Hopefully you remember: In the latest batch of reports from the semi-secret Police Review Board, Police Chief Mike Reese was urged to fire three cops—including the now-infamous Lieutenant Todd Wyatt—either partly or wholly because of allegations of untruthfulness.
The chief's decision to demote Wyatt from captain, despite a 5-1 vote, has become a well-known PR nightmare for the bureau. But the Mercury has since learned, according to data obtained through a public records request, that all three cops, in fact, were allowed to keep their jobs.
That revelation comes at the same time the Mercury has learned the Multnomah County District Attorney's Office is talking with the bureau about how to better identify officers whose credibility is in such doubt they won't be called as witnesses at trial. That conversation started before the outcry over the Wyatt case because of evolving case law, Deputy District Attorney Don Rees tells me.
"This office currently is in discussions with the city attorney and the police bureau," Rees says. "But in a general way. It's not linked to one specific incident or officer."
No cop even currently holds that verboten status, Rees says. And it turns out, only one cop has even had that black mark in recent history: former Portland Police Association President Scott Westerman. It's a big deal for cops. Westerman quit the bureau and didn't get support from his union for a grievance challenging the discipline. But if he'd stayed, he'd have been consigned to a job where he'd never be in position to testify in court—a career death sentence for a cop.
But the timing, in light of the Police Review Board information, is compelling. And it suggests the bureau and the DA's office ought to have deep discussions about whether certain kinds of untruthfulness and other criminal conduct, like are worse than others.
In the most eyebrow-raising of the two new examples, Reese set aside a unanimous dismissal vote for a cop accused of failing to file a use of force report and then lying and dodging questions to cover his tracks. Board members were so upset by the allegations, they basically said the officer fundamentally lacked the credibility to continue working as a cop.
Reese, though, gave the officer a letter of reprimand. In doing so he rejected the word of the entire five-person panel—including a peer officer, the accused cop's supervisor, and a representative directly in the chief's office.
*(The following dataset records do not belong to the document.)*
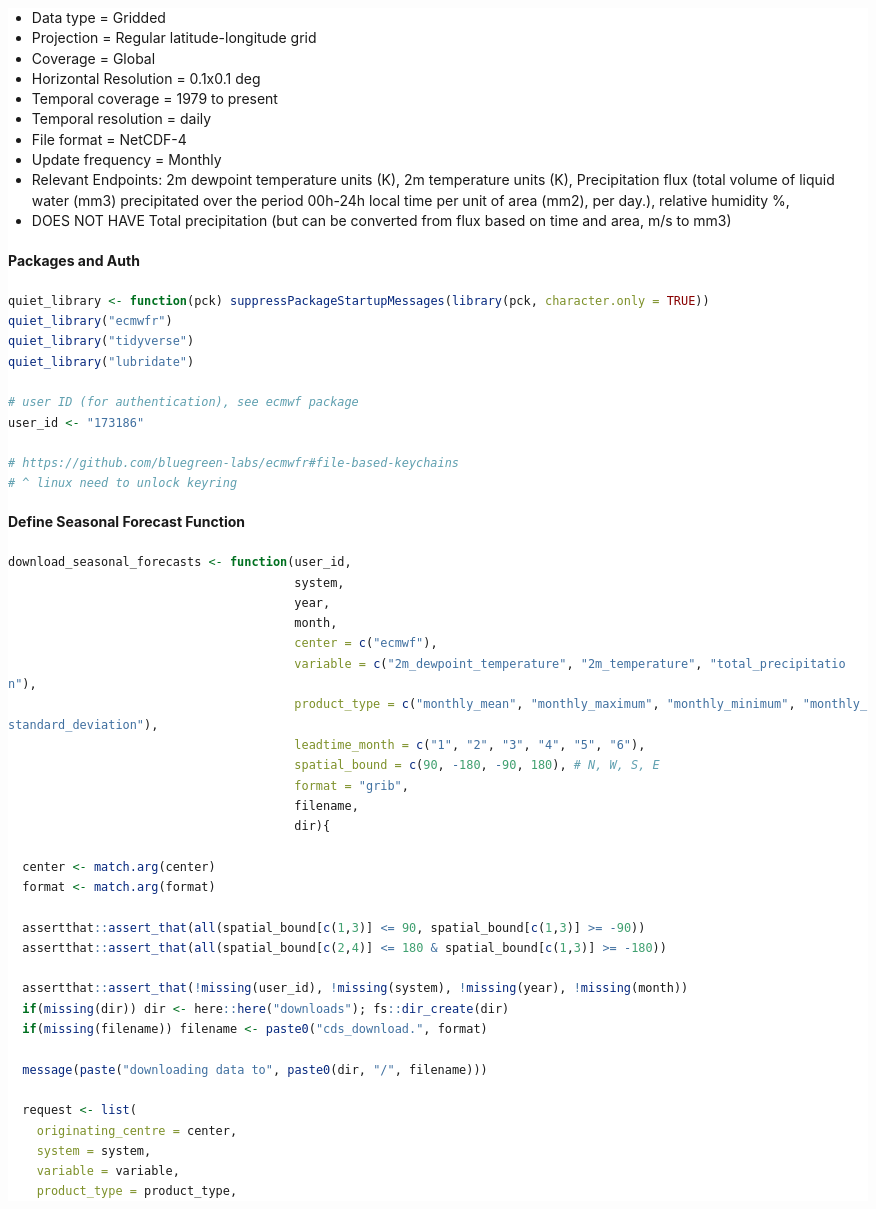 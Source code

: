- Data type = Gridded
- Projection = Regular latitude-longitude grid
- Coverage = Global
- Horizontal Resolution = 0.1x0.1 deg
- Temporal coverage = 1979 to present
- Temporal resolution = daily
- File format = NetCDF-4
- Update frequency = Monthly
- Relevant Endpoints: 2m dewpoint temperature units (K), 2m temperature
  units (K), Precipitation flux (total volume of liquid water (mm3)
  precipitated over the period 00h-24h local time per unit of area
  (mm2), per day.), relative humidity %,
- DOES NOT HAVE Total precipitation (but can be converted from flux
  based on time and area, m/s to mm3)

#### Packages and Auth

``` r
quiet_library <- function(pck) suppressPackageStartupMessages(library(pck, character.only = TRUE))
quiet_library("ecmwfr")
quiet_library("tidyverse")
quiet_library("lubridate")

# user ID (for authentication), see ecmwf package
user_id <- "173186"

# https://github.com/bluegreen-labs/ecmwfr#file-based-keychains
# ^ linux need to unlock keyring
```

#### Define Seasonal Forecast Function

``` r
download_seasonal_forecasts <- function(user_id,
                                        system,
                                        year,
                                        month,
                                        center = c("ecmwf"),
                                        variable = c("2m_dewpoint_temperature", "2m_temperature", "total_precipitation"), 
                                        product_type = c("monthly_mean", "monthly_maximum", "monthly_minimum", "monthly_standard_deviation"), 
                                        leadtime_month = c("1", "2", "3", "4", "5", "6"),
                                        spatial_bound = c(90, -180, -90, 180), # N, W, S, E
                                        format = "grib",
                                        filename,
                                        dir){
  
  center <- match.arg(center)
  format <- match.arg(format)
  
  assertthat::assert_that(all(spatial_bound[c(1,3)] <= 90, spatial_bound[c(1,3)] >= -90))
  assertthat::assert_that(all(spatial_bound[c(2,4)] <= 180 & spatial_bound[c(1,3)] >= -180))
  
  assertthat::assert_that(!missing(user_id), !missing(system), !missing(year), !missing(month))
  if(missing(dir)) dir <- here::here("downloads"); fs::dir_create(dir)
  if(missing(filename)) filename <- paste0("cds_download.", format)
  
  message(paste("downloading data to", paste0(dir, "/", filename)))
  
  request <- list(
    originating_centre = center,
    system = system,
    variable = variable,
    product_type = product_type,
```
In another case, in which a cop lied to his boss after getting caught buying a TV 80 blocks from his assigned district, Reese bucked a 4-1 vote for termination and ordered a demotion. Like in the Wyatt case.
The board also was fairly harsh.
Simpson, citing state law when I last wrote about this, declined to comment when asked if discipline in either case differed from the PRB's recommendation. But the bureau later relented and provided a comparison on final discipline—which is still one step in a long road; arbitration and union negotiations often water it down further—when asked formally by the Mercury. (Expect a more detailed analysis of that document, attached Review_Board_Discipline_Outcome.pdf for your perusal, in the coming days.)
Simpson has not yet returned a message seeking comment. But here's what he's said before about discipline in general and the chief's discretion in modifying PRB recommendations.
"Individual discipline cases are confidential personnel matters. Neither the chief nor the bureau can comment on cases where an officer receives discipline," Reese's spokesman, Sergeant Pete Simpson, told the Mercury, calling the Police Review Board "only a recommendation and one step in a complex process."
"Chief Reese takes discipline decisions very seriously and conducts a thorough analysis of the investigative materials, meets with the member officer, and discusses proposed discipline with the city attorney's office to make sure that the police bureau is being fair and consistent with past discipline decisions."
The Mercury had previously reported that Mary-Beth Baptista, director of the Independent Police Review division, was planning on pushing an ordinance that would require the police bureau to make discipline decisions public. Baptista also was pushing for an explanation each time a decision differed from the board's majority vote.
"The purpose of these reports is to show the community that the police bureau is holding people accountable," Baptista told me last month. "If we don't know what the final discipline decision is, and what the reasons are for departing from those recommendations, then the community doesn't have that information."
It's unclear whether the bureau also began compiling the data after she raised concerns.